Dzisiaj rano miałam wspaniały dziwno-bajeczny sen.Śnił mi się mój ślub z Wiaczesławem Tichonowem-Sztirlitzem filmowym.Szukaliśmy domu,gdy szliśmy drogą do naszego domu,za nami biegło coś w rodzaju świnio-owcy tzn była to duża świnia okryta kręconą wełną.Duża.
Potem(nie bardzo pamiętam ,jakim cudem),mój mąż był pięknym koniem,który chciał się za coś zemścić na mnie.Ja mieszkałam na dole w tym domku(był bardzo ładnie umeblowany),a on na górze.Wieczorem drżałam ,bo coś się miało zdarzyć,wpatrywałam się w drzwi,którymi ten straszny koń miał wejść.

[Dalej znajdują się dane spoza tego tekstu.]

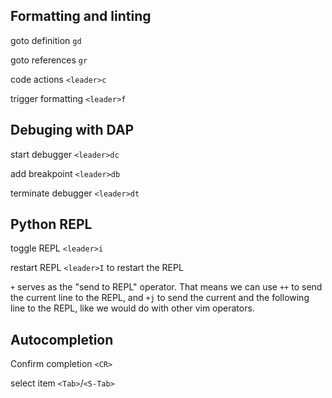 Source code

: ## Formatting and linting
goto definition     `gd`

goto references     `gr`

code actions        `<leader>c`

trigger formatting  `<leader>f`


## Debuging with DAP
start debugger      `<leader>dc`

add breakpoint      `<leader>db`

terminate debugger  `<leader>dt`


## Python REPL
toggle REPL         `<leader>i`

restart REPL        `<leader>I` to restart the REPL

`+` serves as the "send to REPL" operator. That means we can use `++`
to send the current line to the REPL, and `+j` to send the current and the
following line to the REPL, like we would do with other vim operators.

## Autocompletion
Confirm completion  `<CR>`

select item         `<Tab>`/`<S-Tab>`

Sen się skończył.Miał on w sobie coś z ,,dreszczowców,,,frankensztajna,,bo tak się bałam,jak w czasie oglądania tych filmów.Nie wiem,czy już się obudziłam,czy jeszcze spałam,gdy przyszło mi na myśl,że ten sen nosił nazwę,,Zemsta konia,,
Był on jednocześnie i piękny i straszny.Piękny był początek-jak szliśmy do domku,jak byliśmy w tym domu,jak pięknie biegał tu zrozpaczony(nie wiem czemu,czy ja go zdradziłam i dlatego stał się koniem ,czy z innego powodu,ale wiem,że był zrozpaczony,opuszczony ,straszny i piękny)koń po łąkach,przeskakiwał naszą rzeczkę w K,koło,,Każmirka,,.
Straszne były końcowe sceny,kiedy ja trzęsąc się ze strachu,stałam wpatrzona w drzwi,którymi miała wejść Zemsta Konia.
Wydaje mi się,ze sen ten był wynikiem tego,że oglądałam reportaż węgierski z pięknego wesela,pięknych planów państwa młodych dotyczących przyszłości ,pięknych scen i zakończenia ,które mówiło,że po 8 miesiącach wspólnego pożycia małżeństwo rozpadło się-przyczyna- niezgodność charakterów.
A tak było pięknie,takie plany,wesele bogate.
Wywarło to na mnie duże wrażenie.Nie mogłam się jakoś z tym pogodzić,ze coś tak pięknego zakończyło się tak żle.Oglądając to wesele,myślałam ,jacy oni będą szczęśliwi,zazdrościłam im.A tu masz babo placek.Jestem prawie pewna ,że ten sen śniłam pod wpływem tego filmu.Moim mężem był Tichonow-rosyjski aktor.Ten sen wybrał mi męża.Ładny,ale nigdy by mi coś takiego do głowy nie przyszło
Kończę,bo leci kryminał.Jest 8,30,czwartek,KOBRA.